Then my only regret would be of not watching one of the most powerful dramatic ensemble films ever produced and released amidst the chaotic of mindless and plotless films these days.

What glued one to the seat throughout the entire 195-minute duration lies on the parallel lines of many souls living their lives right in front of us, no matter if you see it on a big screen or small ones, which actually serve as a mirror to what we really are. From the first 10 minutes of puzzling images spanning through decades of human (in)decencies as visualized through quick-cut editings, we seem to be asked to trace our roots that lead us to what we are today.

Thus, in one rainy day of Los Angeles where many intricated stories of life begins, Magnolia starts depicting and exploiting ourselves through the impossible list of characters as portrayed by impossibly talented actors at their best.

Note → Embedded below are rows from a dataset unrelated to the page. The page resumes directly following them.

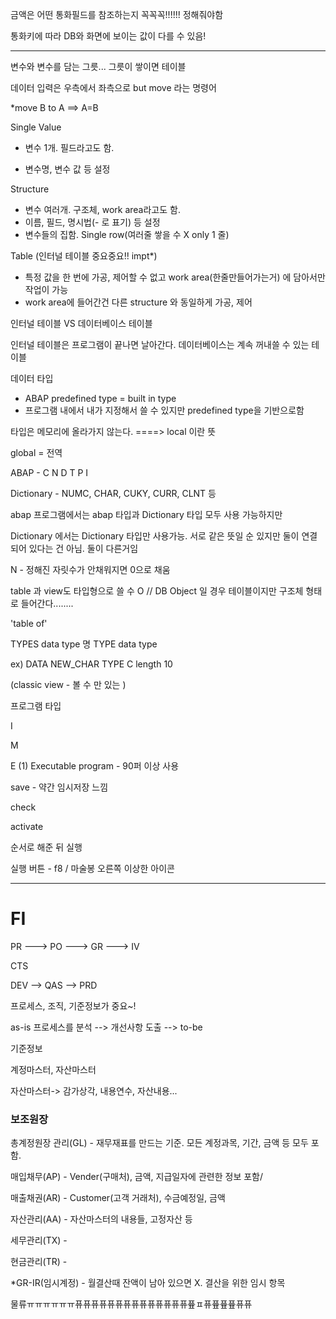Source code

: 금액은 어떤 통화필드를 참조하는지 꼭꼭꼭!!!!!! 정해줘야함

통화키에 따라 DB와 화면에 보이는 값이 다를 수 있음!

-----

변수와 변수를 담는 그릇... 그릇이 쌓이면 테이블





데이터 입력은 우측에서 좌측으로 but move 라는 명령어

*move B to A  ==>  A=B



Single Value 

- 변수 1개. 필드라고도 함. 

- 변수명, 변수 값 등 설정

Structure 

- 변수 여러개. 구조체, work area라고도 함.
- 이름, 필드, 명시법(- 로 표기) 등 설정
- 변수들의 집함.  Single row(여러줄 쌓을 수 X only 1 줄)

Table (인터널 테이블 중요중요!! impt*)

- 특정 값을 한 번에 가공, 제어할 수 없고 work area(한줄만들어가는거) 에 담아서만 작업이 가능
- work area에 들어간건 다른 structure 와 동일하게 가공, 제어



인터널 테이블  VS  데이터베이스 테이블

인터널 테이블은 프로그램이 끝나면 날아간다. 데이터베이스는 계속 꺼내쓸 수 있는 테이블



데이터 타입

- ABAP predefined type = built in type
- 프로그램 내에서 내가 지정해서 쓸 수 있지만 predefined type을 기반으로함





타입은 메모리에 올라가지 않는다. ====> local 이란 뜻

global = 전역



ABAP - C N D T P I

Dictionary - NUMC, CHAR, CUKY, CURR, CLNT 등 

abap 프로그램에서는 abap 타입과 Dictionary 타입 모두 사용 가능하지만 

Dictionary 에서는 Dictionary 타입만 사용가능. 서로 같은 뜻일 순 있지만 둘이 연결되어 있다는 건 아님. 둘이 다른거임

N - 정해진 자릿수가 안채워지면 0으로 채움 



table 과 view도 타입형으로 쓸 수 O // DB Object 일 경우 테이블이지만 구조체 형태로 들어간다........

'table of'

TYPES  data type 명  TYPE  data type

ex) DATA  NEW_CHAR  TYPE  C  length  10

(classic view - 볼 수 만 있는 )



프로그램 타입

I

M

E (1)  Executable program - 90퍼 이상 사용





save - 약간 임시저장 느낌

check 

activate

순서로 해준 뒤 실행

실행 버튼 - f8 / 마술봉 오른쪽 이상한 아이콘

-----------

# FI

PR --->  PO --->  GR --->  IV



CTS 

DEV  -->  QAS  -->  PRD



프로세스,  조직,  기준정보가 중요~!



as-is 프로세스를 분석 --> 개선사항 도출 --> to-be



기준정보

계정마스터, 자산마스터

자산마스터-> 감가상각, 내용연수, 자산내용...





### 보조원장

총계정원장 관리(GL) - 재무재표를 만드는 기준. 모든 계정과목, 기간, 금액 등 모두 포함. 

매입채무(AP) - Vender(구매처), 금액, 지급일자에 관련한 정보 포함/

매출채권(AR) - Customer(고객 거래처), 수금예정일, 금액

자산관리(AA) - 자산마스터의 내용들, 고정자산 등

세무관리(TX) - 

현금관리(TR) - 



*GR-IR(임시계정) - 월결산때 잔액이 남아 있으면 X. 결산을 위한 임시 항목







물류ㅠㅠㅠㅠㅠㅠ퓨퓨퓨퓨퓨퓨퓨퓨퓨퓨퓨퓨퓨퓨픂ㅍ퓨픂픂픂퓨퓨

At once, we are asked to redeem our sins in the past by suffering from painful pains, both literally and mentally.
Other times, we wish to break ourselves free from any haunting commitment as told to us regularly on daily basis.
Occasionally, we do not realize how little lies as we started imagining from our youth has become a life on its own, trapping us inside that only wounding us everytime we make an attempt to get out of it.
Worse, sometimes we realize that it is only too late to show our deepest affection to our beloved ones.

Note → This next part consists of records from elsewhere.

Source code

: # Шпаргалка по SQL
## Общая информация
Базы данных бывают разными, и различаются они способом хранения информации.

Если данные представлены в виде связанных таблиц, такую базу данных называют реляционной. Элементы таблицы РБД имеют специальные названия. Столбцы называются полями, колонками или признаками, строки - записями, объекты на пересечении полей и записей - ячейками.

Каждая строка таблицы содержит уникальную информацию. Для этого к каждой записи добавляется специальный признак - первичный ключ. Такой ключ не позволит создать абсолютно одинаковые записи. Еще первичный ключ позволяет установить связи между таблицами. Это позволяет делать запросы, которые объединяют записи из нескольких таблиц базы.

As the characters start unravelling their masks and allowing us to touch their wounds, the film works as a paradigm that strikes hard to our mind without even being preachy. Those opposing the film may question the necessity of cursive languages, but this opposing team may not realize the aching reality the film grounds itself, that behind the seemingly ruthless acts, it is the hearts yearning for acknowledgement of existence that speaks at their loudest.

Through Tom Cruise’s perfectly-fit annoying charisma, through Julianne Moore’s heart-rending acute portrayal of a tormented spouse, through Melora Walter’s emotional grievances, through our sympathetic nods to William H. Macy’s abused character, we finally realize that these people are pieces of what made the film compelling to watch, all while we are kept reminded that:

“We might be through with the past, but the past ain’t through with us”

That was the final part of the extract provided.